[Saved data entries]

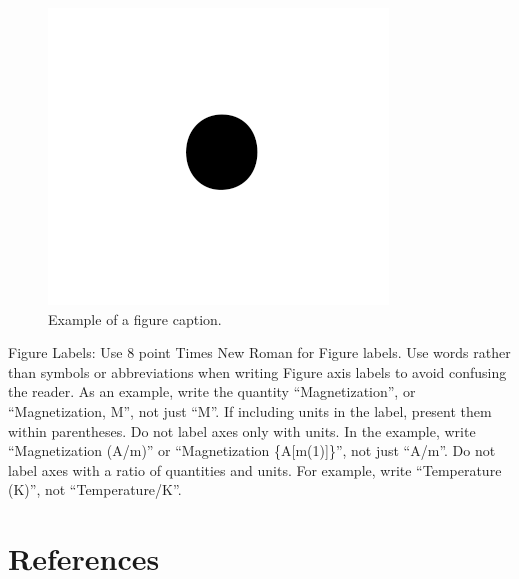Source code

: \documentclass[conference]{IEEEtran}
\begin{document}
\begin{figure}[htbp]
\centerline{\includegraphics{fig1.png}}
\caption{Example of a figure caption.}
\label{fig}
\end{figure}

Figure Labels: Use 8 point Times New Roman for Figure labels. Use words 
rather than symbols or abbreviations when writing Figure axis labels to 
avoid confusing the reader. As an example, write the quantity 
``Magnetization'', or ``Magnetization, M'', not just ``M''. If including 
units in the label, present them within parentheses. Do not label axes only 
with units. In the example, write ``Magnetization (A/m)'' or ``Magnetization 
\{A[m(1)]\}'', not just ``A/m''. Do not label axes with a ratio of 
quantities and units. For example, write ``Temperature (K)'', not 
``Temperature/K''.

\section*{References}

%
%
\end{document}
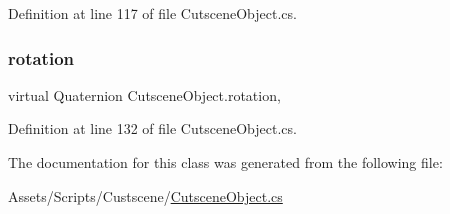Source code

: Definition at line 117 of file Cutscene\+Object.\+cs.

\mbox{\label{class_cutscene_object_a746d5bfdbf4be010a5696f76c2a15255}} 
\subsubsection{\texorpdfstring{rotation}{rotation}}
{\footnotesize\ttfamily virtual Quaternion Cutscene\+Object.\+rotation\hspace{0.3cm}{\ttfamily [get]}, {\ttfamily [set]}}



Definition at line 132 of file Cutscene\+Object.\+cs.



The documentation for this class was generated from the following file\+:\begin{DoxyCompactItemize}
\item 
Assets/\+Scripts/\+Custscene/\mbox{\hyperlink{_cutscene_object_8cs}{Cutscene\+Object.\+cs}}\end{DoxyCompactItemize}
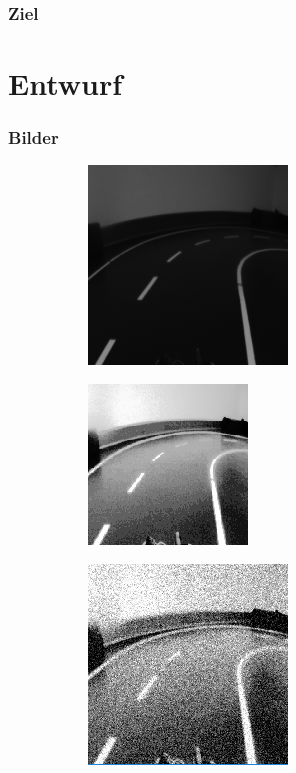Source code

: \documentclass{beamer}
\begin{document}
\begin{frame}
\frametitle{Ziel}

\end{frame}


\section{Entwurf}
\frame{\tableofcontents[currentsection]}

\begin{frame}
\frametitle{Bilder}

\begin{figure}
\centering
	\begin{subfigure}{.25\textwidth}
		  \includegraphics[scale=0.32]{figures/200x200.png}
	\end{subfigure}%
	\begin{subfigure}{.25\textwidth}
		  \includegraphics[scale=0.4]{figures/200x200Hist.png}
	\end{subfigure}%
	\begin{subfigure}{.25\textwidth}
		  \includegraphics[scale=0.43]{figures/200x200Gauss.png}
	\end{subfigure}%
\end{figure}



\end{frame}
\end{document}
...
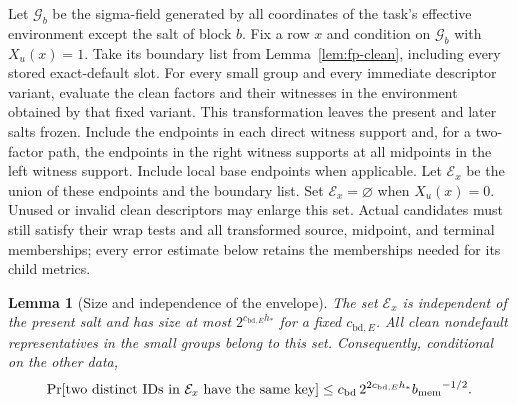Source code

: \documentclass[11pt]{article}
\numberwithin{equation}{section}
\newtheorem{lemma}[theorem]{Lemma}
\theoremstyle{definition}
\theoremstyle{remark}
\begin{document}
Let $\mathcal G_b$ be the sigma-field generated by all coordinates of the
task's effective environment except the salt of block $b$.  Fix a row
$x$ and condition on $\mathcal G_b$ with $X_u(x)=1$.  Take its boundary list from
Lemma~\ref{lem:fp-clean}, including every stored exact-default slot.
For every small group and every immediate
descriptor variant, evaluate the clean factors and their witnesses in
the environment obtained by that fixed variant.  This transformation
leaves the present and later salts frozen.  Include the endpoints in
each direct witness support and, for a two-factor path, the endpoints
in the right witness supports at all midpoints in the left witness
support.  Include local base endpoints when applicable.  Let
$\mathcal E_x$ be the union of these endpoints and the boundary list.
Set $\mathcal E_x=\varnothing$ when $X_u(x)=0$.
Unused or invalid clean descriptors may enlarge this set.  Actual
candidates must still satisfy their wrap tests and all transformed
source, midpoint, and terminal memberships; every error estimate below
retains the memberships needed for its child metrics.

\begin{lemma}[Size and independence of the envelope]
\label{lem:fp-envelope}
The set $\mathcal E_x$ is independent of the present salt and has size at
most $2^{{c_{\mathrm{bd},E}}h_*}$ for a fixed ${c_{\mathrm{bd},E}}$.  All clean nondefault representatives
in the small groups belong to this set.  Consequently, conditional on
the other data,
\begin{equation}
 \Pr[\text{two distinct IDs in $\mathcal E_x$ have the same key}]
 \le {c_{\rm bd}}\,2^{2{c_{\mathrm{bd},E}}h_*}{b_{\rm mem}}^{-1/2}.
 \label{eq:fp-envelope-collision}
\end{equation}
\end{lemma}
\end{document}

● EXERCISE BRIEF: Read the data above and pull out each line that holds the string "clean".

● SOLUTION TO THIS PROBLEM:
Lemma~\ref{lem:fp-clean}, including every stored exact-default slot.
descriptor variant, evaluate the clean factors and their witnesses in
Unused or invalid clean descriptors may enlarge this set.  Actual
most $2^{{c_{\mathrm{bd},E}}h_*}$ for a fixed ${c_{\mathrm{bd},E}}$.  All clean nondefault representatives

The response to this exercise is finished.